令和5年度地域デジタル人材育成・確保推進事業(ゲーミフィケーションを活用した人材育成等に関する調査事業)報告書
報告書概要
この報告は、ゲーミフィケーションを活用した人材育成等に関する調査事業について書かれた報告書である。デジタル人材の質・量両面での不足が深刻化する中、2026年度までに230万人のデジタル人材育成という国家目標を背景に、ゲーミフィケーションの教育効果と活用可能性を体系的に調査・分析している。
ゲーミフィケーションは単なるゲーム手法の流用ではなく、ゲーム業界が培ったナレッジを理解した上で、ユーザーを惹きつけて楽しませながら課題解決を図るものと定義される。個人レベルから社会レベルまでの様々な課題解決に活用されており、その社会的価値は高く評価されている。
学習効果については、まず学習者の学習に向かう姿勢・態度の変化をもたらし、その上でマインド・スキルや知識の向上に効果を発揮することが明らかになった。具体的には、ARCSモデルに基づく注意喚起、関連性、自信、満足感の向上や、対課題、対自己、対人のマインド・スキルの育成、さらに科目別知識から実践知識まで幅広い知識獲得が可能である。
学校教育現場への導入においては、ゲーム会社伴走型、コーディネーター主導型、事業者主導型の3つのパターンが確認され、認知・関心、導入、運用の段階的なステップを踏むことが重要とされる。
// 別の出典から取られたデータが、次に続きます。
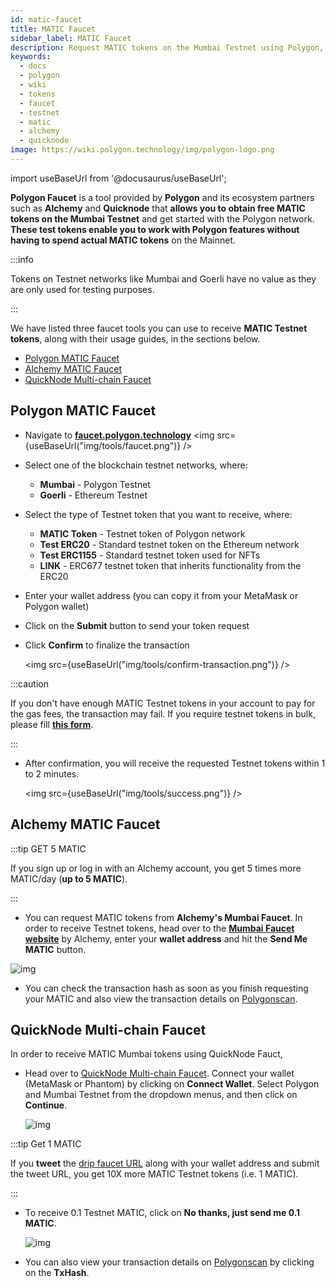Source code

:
 ```yaml
---
id: matic-faucet
title: MATIC Faucet
sidebar_label: MATIC Faucet
description: Request MATIC tokens on the Mumbai Testnet using Polygon, Alchemy, and Quicknode.
keywords:
  - docs
  - polygon
  - wiki
  - tokens
  - faucet
  - testnet
  - matic
  - alchemy
  - quicknode
image: https://wiki.polygon.technology/img/polygon-logo.png
---
```


import useBaseUrl from '@docusaurus/useBaseUrl';

**Polygon Faucet** is a tool provided by **Polygon** and its ecosystem partners such as **Alchemy** and **Quicknode** that **allows you to obtain free MATIC tokens on the Mumbai Testnet** and get started with the Polygon network. **These test tokens enable you to work with Polygon features without having to spend actual MATIC tokens** on the Mainnet.

:::info

Tokens on Testnet networks like Mumbai and Goerli have no value as they are only used for testing purposes.

:::

We have listed three faucet tools you can use to receive **MATIC Testnet tokens**, along with their usage guides, in the sections below.

- [Polygon MATIC Faucet](https://faucet.polygon.technology/)
- [Alchemy MATIC Faucet](https://mumbaifaucet.com/)
- [QuickNode Multi-chain Faucet](https://faucet.quicknode.com/drip)

## Polygon MATIC Faucet

- Navigate to [**faucet.polygon.technology**](https://faucet.polygon.technology/)
   <img src={useBaseUrl("img/tools/faucet.png")} />

- Select one of the blockchain testnet networks, where:
    - **Mumbai** - Polygon Testnet
    - **Goerli** - Ethereum Testnet

- Select the type of Testnet token that you want to receive, where:
    - **MATIC Token** - Testnet token of Polygon network
    - **Test ERC20** - Standard testnet token on the Ethereum network
    - **Test ERC1155** - Standard testnet token used for NFTs
    - **LINK** - ERC677 testnet token that inherits functionality from the ERC20

- Enter your wallet address (you can copy it from your MetaMask or Polygon wallet)

- Click on the **Submit** button to send your token request

- Click **Confirm** to finalize the transaction

   <img src={useBaseUrl("img/tools/confirm-transaction.png")} />

:::caution

If you don't have enough MATIC Testnet tokens in your account to pay for the gas fees, the transaction may fail. If you require testnet tokens in bulk, please fill <ins>**[this form](https://docs.google.com/forms/d/e/1FAIpQLSe4npoGldJknEs9EBtPaV3AS-0HTso2IuMWDCiMmLEMCx8euQ/viewform)**</ins>.

:::

- After confirmation, you will receive the requested Testnet tokens within 1 to 2 minutes.

   <img src={useBaseUrl("img/tools/success.png")} />

## Alchemy MATIC Faucet

:::tip GET 5 MATIC

If you sign up or log in with an Alchemy account, you get 5 times more MATIC/day (**up to 5 MATIC**).

:::

- You can request MATIC tokens from **Alchemy's Mumbai Faucet**. In order to receive Testnet tokens, head over to the [**Mumbai Faucet website**](https://mumbaifaucet.com/) by Alchemy, enter your **wallet address** and hit the **Send Me MATIC** button.

![img](/img/tools/alchemy-faucet1.png)

- You can check the transaction hash as soon as you finish requesting your MATIC and also view the transaction details on [Polygonscan](https://mumbai.polygonscan.com/).

## QuickNode Multi-chain Faucet

In order to receive MATIC Mumbai tokens using QuickNode Fauct,

- Head over to [QuickNode Multi-chain Faucet](https://faucet.quicknode.com/drip). Connect your wallet (MetaMask or Phantom) by clicking on **Connect Wallet**. Select Polygon and Mumbai Testnet from the dropdown menus, and then click on **Continue**.

   ![img](/img/tools/quicknode-faucet2.png)

:::tip Get 1 MATIC

   If you **tweet** the [<ins>drip faucet URL</ins>](https://faucet.quicknode.com/drip) along with your wallet address and submit the tweet URL, you get 10X more MATIC Testnet tokens (i.e. 1 MATIC).

:::

- To receive 0.1 Testnet MATIC, click on **No thanks, just send me 0.1 MATIC**.

   ![img](/img/tools/quicknode-faucet3.png)

- You can also view your transaction details on [Polygonscan](https://mumbai.polygonscan.com/) by clicking on the **TxHash**.


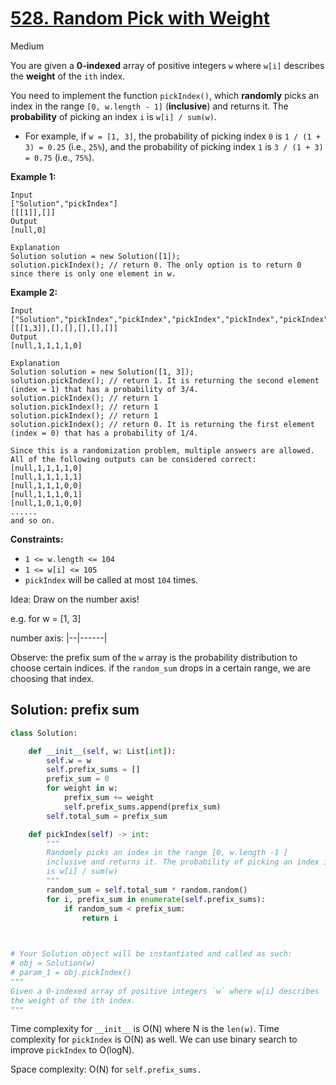 # [528. Random Pick with Weight](https://leetcode.com/problems/random-pick-with-weight/)

Medium

You are given a **0-indexed** array of positive integers `w` where `w[i]` describes the **weight** of the `ith` index.

You need to implement the function `pickIndex()`, which **randomly** picks an index in the range `[0, w.length - 1]` (**inclusive**) and returns it. The **probability** of picking an index `i` is `w[i] / sum(w)`.

- For example, if `w = [1, 3]`, the probability of picking index `0` is `1 / (1 + 3) = 0.25` (i.e., `25%`), and the probability of picking index `1` is `3 / (1 + 3) = 0.75` (i.e., `75%`).

 

**Example 1:**

```
Input
["Solution","pickIndex"]
[[[1]],[]]
Output
[null,0]

Explanation
Solution solution = new Solution([1]);
solution.pickIndex(); // return 0. The only option is to return 0 since there is only one element in w.
```

**Example 2:**

```
Input
["Solution","pickIndex","pickIndex","pickIndex","pickIndex","pickIndex"]
[[[1,3]],[],[],[],[],[]]
Output
[null,1,1,1,1,0]

Explanation
Solution solution = new Solution([1, 3]);
solution.pickIndex(); // return 1. It is returning the second element (index = 1) that has a probability of 3/4.
solution.pickIndex(); // return 1
solution.pickIndex(); // return 1
solution.pickIndex(); // return 1
solution.pickIndex(); // return 0. It is returning the first element (index = 0) that has a probability of 1/4.

Since this is a randomization problem, multiple answers are allowed.
All of the following outputs can be considered correct:
[null,1,1,1,1,0]
[null,1,1,1,1,1]
[null,1,1,1,0,0]
[null,1,1,1,0,1]
[null,1,0,1,0,0]
......
and so on.
```

 

**Constraints:**

- `1 <= w.length <= 104`
- `1 <= w[i] <= 105`
- `pickIndex` will be called at most `104` times.





Idea: Draw on the number axis!

e.g. for w = [1, 3]

number axis: |--|------|

Observe: the prefix sum of the `w` array is the probability distribution to choose certain indices. if the `random_sum` drops in a certain range, we are choosing that index.



## Solution: prefix sum

```python
class Solution:

    def __init__(self, w: List[int]):
        self.w = w
        self.prefix_sums = []
        prefix_sum = 0
        for weight in w:
            prefix_sum += weight
            self.prefix_sums.append(prefix_sum)
        self.total_sum = prefix_sum

    def pickIndex(self) -> int:
        """
        Randomly picks an index in the range [0, w.length -1 ]
        inclusive and returns it. The probability of picking an index i
        is w[i] / sum(w)
        """
        random_sum = self.total_sum * random.random()
        for i, prefix_sum in enumerate(self.prefix_sums):
            if random_sum < prefix_sum:
                return i
        


# Your Solution object will be instantiated and called as such:
# obj = Solution(w)
# param_1 = obj.pickIndex()
"""
Given a 0-indexed array of positive integers `w` where w[i] describes
the weight of the ith index.
"""
```



Time complexity for `__init__` is O(N) where N is the `len(w)`. Time complexity for `pickIndex` is O(N) as well. We can use binary search to improve `pickIndex` to O(logN).

Space complexity: O(N) for `self.prefix_sums.`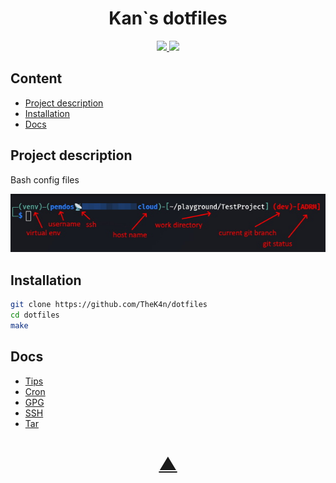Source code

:<h1 align="center">Kan`s dotfiles</h1>

<p align="center">
  <a href="https://github.com/TheK4n">
    <img src="https://img.shields.io/github/followers/TheK4n?label=Follow&style=social">
  </a>
  <a href="https://github.com/TheK4n/dotfiles">
    <img src="https://img.shields.io/github/stars/TheK4n/dotfiles?style=social">
  </a>
</p>


## Content 

* [Project description](#chapter-0)
* [Installation](#chapter-1)
* [Docs](#chapter-2)


<a id="chapter-0"></a>
## Project description

Bash config files


[![Prompt](img/prompt.jpg)]()


<a id="chapter-1"></a>
## Installation

```bash
git clone https://github.com/TheK4n/dotfiles
cd dotfiles
make
```

<a id="chapter-2"></a>
## Docs

* [Tips](doc/tips.md)
* [Cron](doc/cron.md)
* [GPG](doc/gpg.md)
* [SSH](doc/ssh.md)
* [Tar](doc/tar.md)




<h1 align="center"><a href="#top">▲</a></h1>
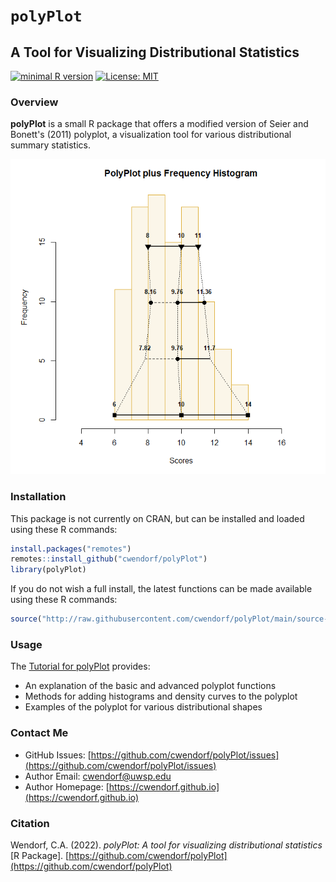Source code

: 
# `polyPlot` 

## A Tool for Visualizing Distributional Statistics

[![minimal R version](https://img.shields.io/badge/R%3E%3D-3.6.2-6666ff.svg)](https://cran.r-project.org/)
[![License: MIT](https://img.shields.io/badge/License-MIT-blue.svg)](https://opensource.org/licenses/MIT)

### Overview

**polyPlot** is a small R package that offers a modified version of Seier and Bonett's (2011) polyplot, a visualization tool for various distributional summary statistics.

<a href="https://github.com/cwendorf/polyPlot">
<p align="center"><kbd><img src="docs/figures/polyPlotCoverImage.png"></kbd></p>
</a>

### Installation

This package is not currently on CRAN, but can be installed and loaded using these R commands:

``` r
install.packages("remotes")
remotes::install_github("cwendorf/polyPlot")
library(polyPlot)
```

If you do not wish a full install, the latest functions can be made available using these R commands:

```r
source("http://raw.githubusercontent.com/cwendorf/polyPlot/main/source-polyPlot.R")
```

### Usage

The [Tutorial for polyPlot](./docs/polyPlotTutorial.md) provides:

- An explanation of the basic and advanced polyplot functions
- Methods for adding histograms and density curves to the polyplot
- Examples of the polyplot for various distributional shapes

### Contact Me

- GitHub Issues: [https://github.com/cwendorf/polyPlot/issues](https://github.com/cwendorf/polyPlot/issues) 
- Author Email: [cwendorf@uwsp.edu](mailto:cwendorf@uwsp.edu)
- Author Homepage: [https://cwendorf.github.io](https://cwendorf.github.io)

### Citation

Wendorf, C.A. (2022). *polyPlot: A tool for visualizing distributional statistics* [R Package]. [https://github.com/cwendorf/polyPlot](https://github.com/cwendorf/polyPlot)
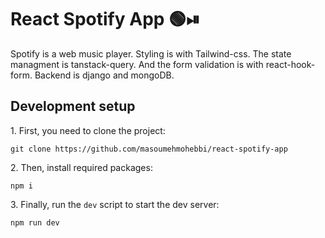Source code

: # React Spotify App 🟢⏯

   Spotify is a web music player. Styling is with Tailwind-css. The state managment is tanstack-query. And the form validation is with react-hook-form. Backend is django and mongoDB.


<h2>Development setup</h2>
<p>1. First, you need to clone the project:</p>

```
git clone https://github.com/masoumehmohebbi/react-spotify-app
```

<p>2. Then, install required packages:</p>

```
npm i
```

<p>3. Finally, run the <code>dev</code> script to start the dev server:</p>

```
npm run dev
```
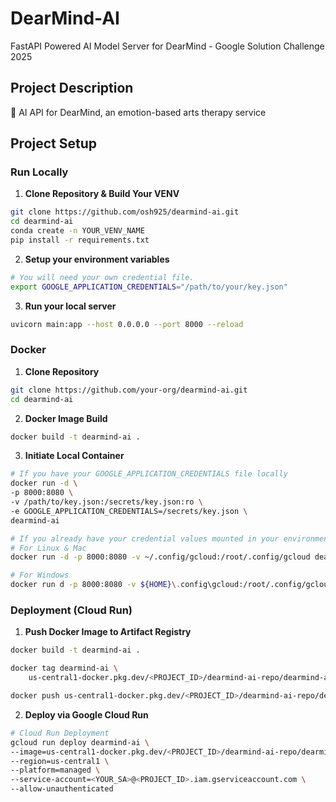 # DearMind-AI

FastAPI Powered AI Model Server for DearMind - Google Solution Challenge 2025

## Project Description
🎨 AI API for DearMind, an emotion-based arts therapy service

## Project Setup

### Run Locally
1. **Clone Repository & Build Your VENV**
```bash
git clone https://github.com/osh925/dearmind-ai.git
cd dearmind-ai
conda create -n YOUR_VENV_NAME
pip install -r requirements.txt
```
2. **Setup your environment variables**
```bash
# You will need your own credential file.
export GOOGLE_APPLICATION_CREDENTIALS="/path/to/your/key.json"
```
3. **Run your local server**
```bash
uvicorn main:app --host 0.0.0.0 --port 8000 --reload
```

### Docker
1. **Clone Repository**
```bash
git clone https://github.com/your-org/dearmind-ai.git
cd dearmind-ai
```
2. **Docker Image Build**
```bash
docker build -t dearmind-ai .
```
3. **Initiate Local Container**
```bash
# If you have your GOOGLE_APPLICATION_CREDENTIALS file locally
docker run -d \
-p 8000:8080 \
-v /path/to/key.json:/secrets/key.json:ro \
-e GOOGLE_APPLICATION_CREDENTIALS=/secrets/key.json \
dearmind-ai

# If you already have your credential values mounted in your environment variable
# For Linux & Mac
docker run -d -p 8000:8080 -v ~/.config/gcloud:/root/.config/gcloud dearmind-ai

# For Windows
docker run d -p 8000:8080 -v ${HOME}\.config\gcloud:/root/.config/gcloud my-image-name
```

### Deployment (Cloud Run)
1. **Push Docker Image to Artifact Registry**
```bash
docker build -t dearmind-ai .

docker tag dearmind-ai \
    us-central1-docker.pkg.dev/<PROJECT_ID>/dearmind-ai-repo/dearmind-ai:latest

docker push us-central1-docker.pkg.dev/<PROJECT_ID>/dearmind-ai-repo/dearmind-ai:latest
```
2. **Deploy via Google Cloud Run**
```bash
# Cloud Run Deployment
gcloud run deploy dearmind-ai \
--image=us-central1-docker.pkg.dev/<PROJECT_ID>/dearmind-ai-repo/dearmind-ai:latest \
--region=us-central1 \
--platform=managed \
--service-account=<YOUR_SA>@<PROJECT_ID>.iam.gserviceaccount.com \
--allow-unauthenticated
```
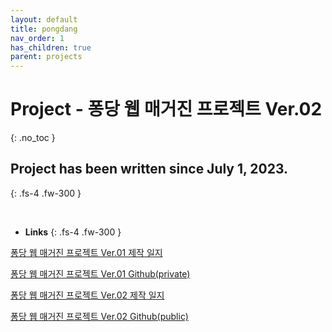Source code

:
 ```yaml
---
layout: default
title: pongdang
nav_order: 1
has_children: true
parent: projects
---
```


# Project - 퐁당 웹 매거진 프로젝트 Ver.02
{: .no_toc }

## Project has been written since July 1, 2023.
{: .fs-4 .fw-300 }

<br>

* __Links__
{: .fs-4 .fw-300 }

[퐁당 웹 매거진 프로젝트 Ver.01 제작 일지](https://congruous-wildebeest-c9e.notion.site/99993255375249b7b058141b0ffbcb13?pvs=4)

[퐁당 웹 매거진 프로젝트 Ver.01 Github(private)](https://github.com/Hoooon22/Pongdang_WebServer)

[퐁당 웹 매거진 프로젝트 Ver.02 제작 일지](https://congruous-wildebeest-c9e.notion.site/Spring-647a8f3c507a42f58cd608bf4c0341bd?pvs=4)

[퐁당 웹 매거진 프로젝트 Ver.02 Github(public)](https://github.com/Hoooon22/Pongdang_Server2)
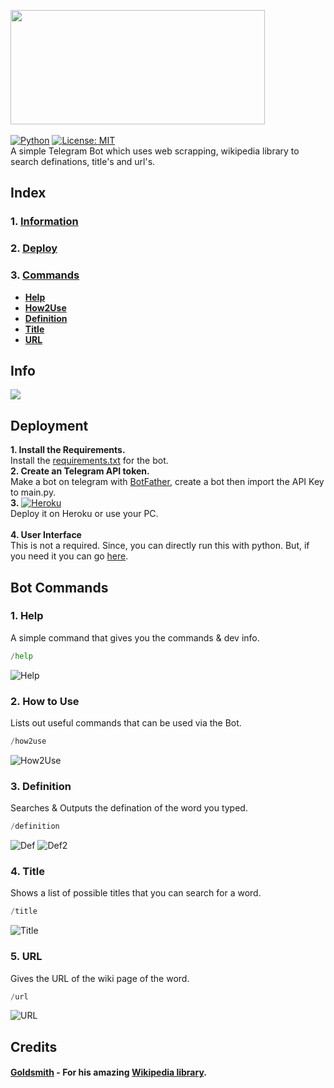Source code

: <img src="https://github.com/themagicalmammal/wikipedia_tele_bot/blob/master/logo.gif" width="407" height="183" /> <br /><br />
[![Python](https://camo.githubusercontent.com/1e61764d58b07bfcb596ec4ee836301e8a769bf0703fe79b23fd7964a4b6a61b/68747470733a2f2f696d672e736869656c64732e696f2f707970692f707976657273696f6e732f707974686f6e2d74656c656772616d2d626f742e737667)](https://www.python.org/)
[![License: MIT](https://img.shields.io/badge/License-MIT-yellow.svg)](https://github.com/themagicalmammal/WikiBot/blob/master/LICENSE)<br />
A simple Telegram Bot which uses web scrapping, wikipedia library to search definations, title's and url's.

## Index

### 1. [Information](https://github.com/themagicalmammal/WikiBot#info)

### 2. [Deploy](https://github.com/themagicalmammal/WikiBot#deployment)

### 3. [Commands](https://github.com/themagicalmammal/WikiBot#bot-commands)
- **[Help](https://github.com/themagicalmammal/WikiBot#1-help)**
- **[How2Use](https://github.com/themagicalmammal/WikiBot#2-how-to-use)**
- **[Definition](https://github.com/themagicalmammal/WikiBot#3-definition)**
- **[Title](https://github.com/themagicalmammal/WikiBot#4-title)**
- **[URL](https://github.com/themagicalmammal/WikiBot#5-url)**

## Info
<img src="https://github.com/themagicalmammal/WikiBot/blob/master/References/info.PNG" /> <br />

## Deployment
**1. Install the Requirements.** <br />
Install the [requirements.txt](https://raw.githubusercontent.com/themagicalmammal/WikiBot/master/requirements.txt) for the bot. <br />
**2. Create an Telegram API token.** <br />
Make a bot on telegram with [BotFather](https://telegram.me/BotFather), create a bot then import the API Key to main.py. <br />
**3.** [![Heroku](https://camo.githubusercontent.com/6979881d5a96b7b18a057083bb8aeb87ba35fc279452e29034c1e1c49ade0636/68747470733a2f2f7777772e6865726f6b7563646e2e636f6d2f6465706c6f792f627574746f6e2e737667)](https://signup.heroku.com/t/platform?c=7013A000000ib1xQAA&gclid=EAIaIQobChMI1e6tpZKb7QIVyTArCh0W3A0jEAAYASAAEgJ3pvD_BwE) <br />
Deploy it on Heroku or use your PC. <br /> <br />
**4. User Interface** <br />
This is not a required. Since, you can directly run this with python. But, if you need it you can go [here](https://github.com/themagicalmammal/WikiBot/tree/GUI).

## Bot Commands

### 1. Help
A simple command that gives you the commands & dev info.
```python
/help
```

![Help](https://github.com/themagicalmammal/WikiBot/blob/master/References/help.PNG)

### 2. How to Use
Lists out useful commands that can be used via the Bot.
```python
/how2use
```

![How2Use](https://github.com/themagicalmammal/WikiBot/blob/master/References/how2use.PNG)

### 3. Definition
Searches & Outputs the defination of the word you typed.
```python
/definition
```

![Def](https://github.com/themagicalmammal/WikiBot/blob/master/References/definition.PNG)
![Def2](https://github.com/themagicalmammal/WikiBot/blob/master/References/definition2.PNG)

### 4. Title
Shows a list of possible titles that you can search for a word.
```python
/title
```

![Title](https://github.com/themagicalmammal/WikiBot/blob/master/References/title.PNG)

### 5. URL
Gives the URL of the wiki page of the word.
```python
/url
```

![URL](https://github.com/themagicalmammal/WikiBot/blob/master/References/url.PNG)

## Credits
#### [Goldsmith](https://github.com/goldsmith) - For his amazing [Wikipedia library](https://github.com/goldsmith/Wikipedia).


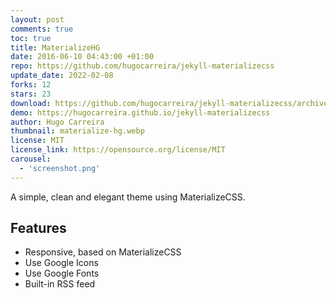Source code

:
 ```yaml
---
layout: post
comments: true
toc: true
title: MaterializeHG
date: 2016-06-10 04:43:00 +01:00
repo: https://github.com/hugocarreira/jekyll-materializecss
update_date: 2022-02-08
forks: 12
stars: 23
download: https://github.com/hugocarreira/jekyll-materializecss/archive/master.zip
demo: https://hugocarreira.github.io/jekyll-materializecss
author: Hugo Carreira
thumbnail: materialize-hg.webp
license: MIT
license_link: https://opensource.org/license/MIT
carousel:
  - 'screenshot.png'
---
```


A simple, clean and elegant theme using MaterializeCSS.

## Features

* Responsive, based on MaterializeCSS
* Use Google Icons
* Use Google Fonts
* Built-in RSS feed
特に教職員への伴走支援が導入成功の鍵となる。
ゲーミフィケーションを機能させるスキルとしては、利用者の課題感やニーズを抽出・分析するスキルと、それを解決するアウトプットを制作者と形にするスキルの2つに大別される。一人がすべてを担う必要はなく、チームでの対応や取組の中でのスキル獲得が可能である。今後の取組拡大に向けては、継続的な実証、効果の広報、導入支援の3つの観点から好循環を生み出すことが必要とされている。